▶ **TASK DIRECTIONS**:
Write out each record below exactly, without pictures.

▶ **DATASET RECORDS**:

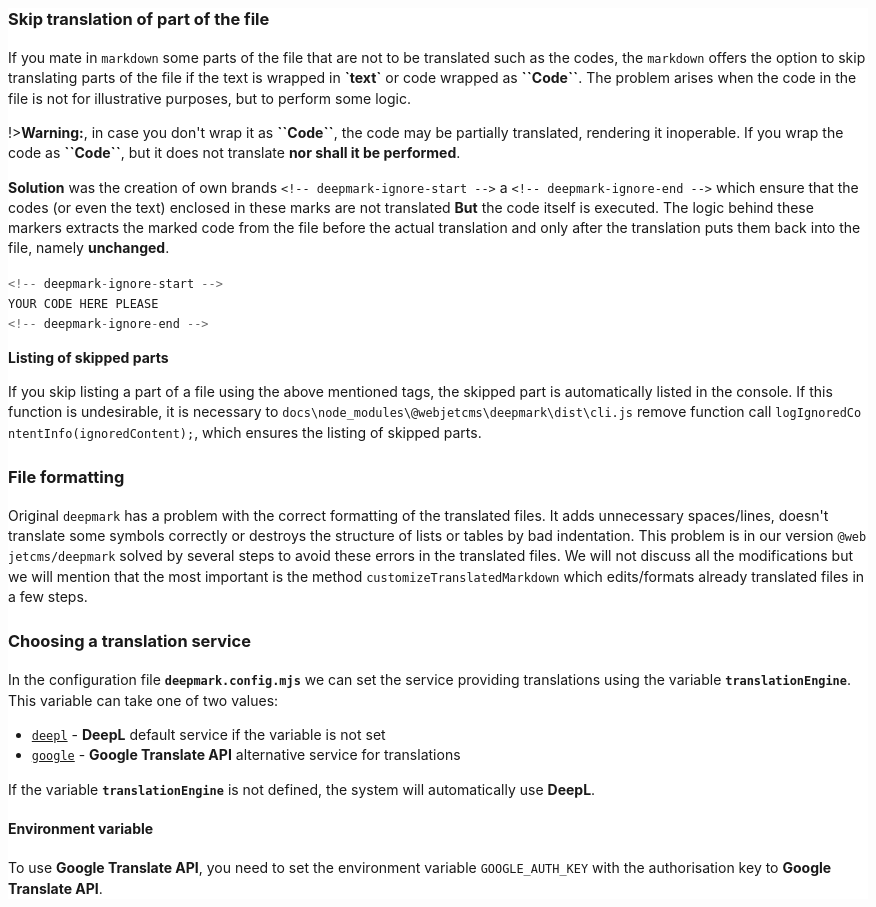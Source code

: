 ### Skip translation of part of the file

If you mate in `markdown` some parts of the file that are not to be translated such as the codes, the `markdown` offers the option to skip translating parts of the file if the text is wrapped in **\`text\`** or code wrapped as **\`\`Code\`\`**. The problem arises when the code in the file is not for illustrative purposes, but to perform some logic.

!>**Warning:**, in case you don't wrap it as **\`\`Code\`\`**, the code may be partially translated, rendering it inoperable. If you wrap the code as **\`\`Code\`\`**, but it does not translate **nor shall it be performed**.

**Solution** was the creation of own brands `<!-- deepmark-ignore-start -->` a `<!-- deepmark-ignore-end -->` which ensure that the codes (or even the text) enclosed in these marks are not translated **But** the code itself is executed. The logic behind these markers extracts the marked code from the file before the actual translation and only after the translation puts them back into the file, namely **unchanged**.

```javascript
<!-- deepmark-ignore-start -->
YOUR CODE HERE PLEASE
<!-- deepmark-ignore-end -->
```

**Listing of skipped parts**

If you skip listing a part of a file using the above mentioned tags, the skipped part is automatically listed in the console. If this function is undesirable, it is necessary to `docs\node_modules\@webjetcms\deepmark\dist\cli.js` remove function call `logIgnoredContentInfo(ignoredContent);`, which ensures the listing of skipped parts.

### File formatting

Original `deepmark` has a problem with the correct formatting of the translated files. It adds unnecessary spaces/lines, doesn't translate some symbols correctly or destroys the structure of lists or tables by bad indentation. This problem is in our version `@webjetcms/deepmark` solved by several steps to avoid these errors in the translated files. We will not discuss all the modifications but we will mention that the most important is the method `customizeTranslatedMarkdown` which edits/formats already translated files in a few steps.

### Choosing a translation service

In the configuration file **`deepmark.config.mjs`** we can set the service providing translations using the variable **`translationEngine`**. This variable can take one of two values:
- [`deepl`](https://www.deepl.com/docs-api) - **DeepL** default service if the variable is not set
- [`google`](https://cloud.google.com/translate) - **Google Translate API** alternative service for translations

If the variable **`translationEngine`** is not defined, the system will automatically use **DeepL**.

#### Environment variable

To use **Google Translate API**, you need to set the environment variable `GOOGLE_AUTH_KEY` with the authorisation key to **Google Translate API**.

▶ **YOUR SOLUTION**:
Source code

: ### Skip translation of part of the file

If you mate in `markdown` some parts of the file that are not to be translated such as the codes, the `markdown` offers the option to skip translating parts of the file if the text is wrapped in **\`text\`** or code wrapped as **\`\`Code\`\`**. The problem arises when the code in the file is not for illustrative purposes, but to perform some logic.

!>**Warning:**, in case you don't wrap it as **\`\`Code\`\`**, the code may be partially translated, rendering it inoperable. If you wrap the code as **\`\`Code\`\`**, but it does not translate **nor shall it be performed**.

**Solution** was the creation of own brands `<!-- deepmark-ignore-start -->` a `<!-- deepmark-ignore-end -->` which ensure that the codes (or even the text) enclosed in these marks are not translated **But** the code itself is executed. The logic behind these markers extracts the marked code from the file before the actual translation and only after the translation puts them back into the file, namely **unchanged**.

```javascript
<!-- deepmark-ignore-start -->
YOUR CODE HERE PLEASE
<!-- deepmark-ignore-end -->
```

**Listing of skipped parts**

If you skip listing a part of a file using the above mentioned tags, the skipped part is automatically listed in the console. If this function is undesirable, it is necessary to `docs\node_modules\@webjetcms\deepmark\dist\cli.js` remove function call `logIgnoredContentInfo(ignoredContent);`, which ensures the listing of skipped parts.

### File formatting

Original `deepmark` has a problem with the correct formatting of the translated files. It adds unnecessary spaces/lines, doesn't translate some symbols correctly or destroys the structure of lists or tables by bad indentation. This problem is in our version `@webjetcms/deepmark` solved by several steps to avoid these errors in the translated files. We will not discuss all the modifications but we will mention that the most important is the method `customizeTranslatedMarkdown` which edits/formats already translated files in a few steps.

### Choosing a translation service

In the configuration file **`deepmark.config.mjs`** we can set the service providing translations using the variable **`translationEngine`**. This variable can take one of two values:
- [`deepl`](https://www.deepl.com/docs-api) - **DeepL** default service if the variable is not set
- [`google`](https://cloud.google.com/translate) - **Google Translate API** alternative service for translations

If the variable **`translationEngine`** is not defined, the system will automatically use **DeepL**.

#### Environment variable

To use **Google Translate API**, you need to set the environment variable `GOOGLE_AUTH_KEY` with the authorisation key to **Google Translate API**.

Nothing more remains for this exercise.